The short term solution to increasing forest productivity in Australia lies in rapid expansion of reforestation works: the problems involved here are in part social and economic. In the long run, biological problems may prove more important, and these are discussed with reference to (1) plant introduction and breeding, and (2) cultural measures, including fertilizing. Plant introduction trials may fail if the soil fertility factor is overlooked. This is illustrated by the introduction of hoop pine (Araucaria cunninghamii Ait.), a rainforest species, into the sclerophyll forest environment of the coastal lowlands of south Queensland. Utilization of poorly drained sites in this region would greatly increase its potential for forestry. The humic gley soils can produce high yields provided the trees can survive an intermittently high water table during the first few years. The low humic gley soils are less fertile, but should have considerable potential when planted to a suitable species and appropriately fertilized. Phosphorus is the major limiting nutrient in lateritic podzolic soils. Total soil phosphate was formerly used as an index of phosphorus status, but a more reliable index is needed. Attention is being directed to the use of plant analysis: critical levels for phosphorus in the foliage of loblolly pine (P.taeda L.) and slash pine (P.elliottii Engelm.) have been tentatively established. Loblolly pine planted on lateritic podzolic soils in southeast Queensland may become deficient in nitrogen and potassium during the establishment phase. Response to nitrogen fertilizers is ephemeral, being most pronounced in the year of planting.
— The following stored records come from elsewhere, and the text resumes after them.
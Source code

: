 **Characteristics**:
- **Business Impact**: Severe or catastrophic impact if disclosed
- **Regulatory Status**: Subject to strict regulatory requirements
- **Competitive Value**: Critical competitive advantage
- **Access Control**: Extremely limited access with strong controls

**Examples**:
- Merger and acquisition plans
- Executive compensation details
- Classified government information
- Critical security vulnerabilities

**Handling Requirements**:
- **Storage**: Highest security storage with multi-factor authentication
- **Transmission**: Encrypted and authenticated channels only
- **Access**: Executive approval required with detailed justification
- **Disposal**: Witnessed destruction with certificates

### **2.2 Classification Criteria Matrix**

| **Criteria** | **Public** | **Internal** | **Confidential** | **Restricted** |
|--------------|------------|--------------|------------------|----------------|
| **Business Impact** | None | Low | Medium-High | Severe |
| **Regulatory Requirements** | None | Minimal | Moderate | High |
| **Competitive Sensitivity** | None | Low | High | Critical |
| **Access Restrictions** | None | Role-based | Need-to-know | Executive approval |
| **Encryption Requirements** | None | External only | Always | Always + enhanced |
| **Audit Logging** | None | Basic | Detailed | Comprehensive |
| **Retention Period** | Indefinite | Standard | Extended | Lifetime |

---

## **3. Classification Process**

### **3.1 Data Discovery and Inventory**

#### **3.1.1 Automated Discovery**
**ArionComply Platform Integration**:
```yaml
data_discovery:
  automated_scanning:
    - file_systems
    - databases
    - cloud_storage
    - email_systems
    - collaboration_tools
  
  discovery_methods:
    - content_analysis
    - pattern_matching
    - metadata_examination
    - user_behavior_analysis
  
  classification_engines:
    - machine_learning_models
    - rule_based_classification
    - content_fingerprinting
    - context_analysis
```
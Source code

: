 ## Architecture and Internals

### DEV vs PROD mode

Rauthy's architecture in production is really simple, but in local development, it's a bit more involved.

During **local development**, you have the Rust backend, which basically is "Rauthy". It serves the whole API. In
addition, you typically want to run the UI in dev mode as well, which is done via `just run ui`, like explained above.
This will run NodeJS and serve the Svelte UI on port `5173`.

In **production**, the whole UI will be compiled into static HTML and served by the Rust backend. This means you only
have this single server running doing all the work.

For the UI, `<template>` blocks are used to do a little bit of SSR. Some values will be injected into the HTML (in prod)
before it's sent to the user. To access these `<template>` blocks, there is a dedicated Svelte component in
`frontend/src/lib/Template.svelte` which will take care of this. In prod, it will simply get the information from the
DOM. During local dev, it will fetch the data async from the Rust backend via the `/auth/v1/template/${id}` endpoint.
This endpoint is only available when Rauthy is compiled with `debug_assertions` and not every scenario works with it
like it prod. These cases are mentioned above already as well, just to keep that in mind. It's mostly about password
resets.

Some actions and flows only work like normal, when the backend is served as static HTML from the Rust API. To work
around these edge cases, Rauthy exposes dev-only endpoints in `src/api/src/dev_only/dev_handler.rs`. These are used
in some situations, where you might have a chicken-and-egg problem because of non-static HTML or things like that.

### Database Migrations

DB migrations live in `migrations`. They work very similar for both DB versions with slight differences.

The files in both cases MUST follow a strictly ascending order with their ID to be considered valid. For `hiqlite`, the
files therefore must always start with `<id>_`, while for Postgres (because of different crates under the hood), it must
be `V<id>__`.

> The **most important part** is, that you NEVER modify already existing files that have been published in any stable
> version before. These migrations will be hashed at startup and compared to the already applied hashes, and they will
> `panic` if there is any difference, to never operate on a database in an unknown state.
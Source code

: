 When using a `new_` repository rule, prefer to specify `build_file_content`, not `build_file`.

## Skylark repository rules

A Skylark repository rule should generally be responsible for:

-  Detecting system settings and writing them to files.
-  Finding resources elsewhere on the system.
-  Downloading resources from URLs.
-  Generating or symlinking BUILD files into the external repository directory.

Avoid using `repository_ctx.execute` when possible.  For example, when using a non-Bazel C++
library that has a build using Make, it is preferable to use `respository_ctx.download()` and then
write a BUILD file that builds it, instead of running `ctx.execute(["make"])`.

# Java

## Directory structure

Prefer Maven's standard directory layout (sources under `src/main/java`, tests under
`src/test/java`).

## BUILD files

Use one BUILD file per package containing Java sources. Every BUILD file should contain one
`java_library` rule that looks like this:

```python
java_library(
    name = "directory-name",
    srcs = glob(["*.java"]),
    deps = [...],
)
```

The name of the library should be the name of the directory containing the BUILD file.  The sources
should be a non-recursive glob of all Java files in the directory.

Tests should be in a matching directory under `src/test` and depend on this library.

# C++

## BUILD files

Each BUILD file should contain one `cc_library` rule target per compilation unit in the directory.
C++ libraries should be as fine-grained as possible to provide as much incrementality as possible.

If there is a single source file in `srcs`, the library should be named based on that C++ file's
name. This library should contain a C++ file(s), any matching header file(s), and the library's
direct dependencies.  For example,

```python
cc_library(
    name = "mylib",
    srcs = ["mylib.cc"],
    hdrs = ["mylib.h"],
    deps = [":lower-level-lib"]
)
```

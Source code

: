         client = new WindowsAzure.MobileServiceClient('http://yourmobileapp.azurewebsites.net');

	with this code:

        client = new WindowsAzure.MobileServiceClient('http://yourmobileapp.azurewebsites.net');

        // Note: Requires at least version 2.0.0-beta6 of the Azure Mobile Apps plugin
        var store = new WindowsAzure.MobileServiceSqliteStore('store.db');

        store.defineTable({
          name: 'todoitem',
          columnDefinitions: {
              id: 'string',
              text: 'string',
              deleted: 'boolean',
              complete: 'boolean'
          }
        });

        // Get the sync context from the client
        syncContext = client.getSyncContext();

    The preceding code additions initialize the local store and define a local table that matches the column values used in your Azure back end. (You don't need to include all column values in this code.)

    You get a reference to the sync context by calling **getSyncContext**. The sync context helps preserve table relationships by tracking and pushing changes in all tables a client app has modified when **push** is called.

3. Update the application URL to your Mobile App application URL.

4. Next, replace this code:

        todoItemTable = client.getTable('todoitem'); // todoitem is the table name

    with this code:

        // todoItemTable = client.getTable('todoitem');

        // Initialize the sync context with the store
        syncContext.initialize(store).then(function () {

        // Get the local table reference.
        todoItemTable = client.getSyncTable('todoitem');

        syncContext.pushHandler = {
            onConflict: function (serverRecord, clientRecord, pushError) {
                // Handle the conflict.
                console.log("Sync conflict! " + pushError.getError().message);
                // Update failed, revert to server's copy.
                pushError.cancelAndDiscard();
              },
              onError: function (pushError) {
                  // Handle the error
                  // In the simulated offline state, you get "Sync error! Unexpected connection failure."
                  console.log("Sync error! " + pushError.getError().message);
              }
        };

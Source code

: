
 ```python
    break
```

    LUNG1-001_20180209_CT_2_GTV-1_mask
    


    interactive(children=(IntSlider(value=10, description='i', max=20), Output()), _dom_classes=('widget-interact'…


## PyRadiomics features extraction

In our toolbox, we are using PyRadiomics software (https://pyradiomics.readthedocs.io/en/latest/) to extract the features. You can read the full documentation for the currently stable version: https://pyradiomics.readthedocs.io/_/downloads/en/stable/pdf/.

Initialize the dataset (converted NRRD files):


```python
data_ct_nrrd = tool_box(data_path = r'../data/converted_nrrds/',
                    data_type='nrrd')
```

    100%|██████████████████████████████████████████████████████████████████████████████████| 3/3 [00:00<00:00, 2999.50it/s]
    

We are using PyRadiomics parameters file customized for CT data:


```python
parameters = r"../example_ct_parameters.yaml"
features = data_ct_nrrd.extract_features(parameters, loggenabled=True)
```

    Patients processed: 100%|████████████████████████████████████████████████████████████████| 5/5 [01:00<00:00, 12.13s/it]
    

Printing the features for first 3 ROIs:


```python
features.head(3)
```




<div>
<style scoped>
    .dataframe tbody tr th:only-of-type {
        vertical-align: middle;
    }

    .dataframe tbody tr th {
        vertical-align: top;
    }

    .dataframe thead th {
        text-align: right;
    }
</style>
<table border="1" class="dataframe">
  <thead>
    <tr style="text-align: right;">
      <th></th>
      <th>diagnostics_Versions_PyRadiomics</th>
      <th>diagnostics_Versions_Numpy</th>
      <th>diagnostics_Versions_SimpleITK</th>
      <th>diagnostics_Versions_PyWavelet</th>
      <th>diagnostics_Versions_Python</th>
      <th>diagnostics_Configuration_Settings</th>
Evidence points to a change in the nitrogen economy of exotic pine stands once they have formed canopy. Quantitative data on all aspects of ecosystem dynamics are needed to provide a rational basis for the utilization of forest resources. Site deterioration may occur if losses from the nutrient cycle are not balanced by accession of nutrients, either by fertilizing or by natural processes. The magnitude of such losses and gains must be known in addition to the details of the nutrient cycle itself.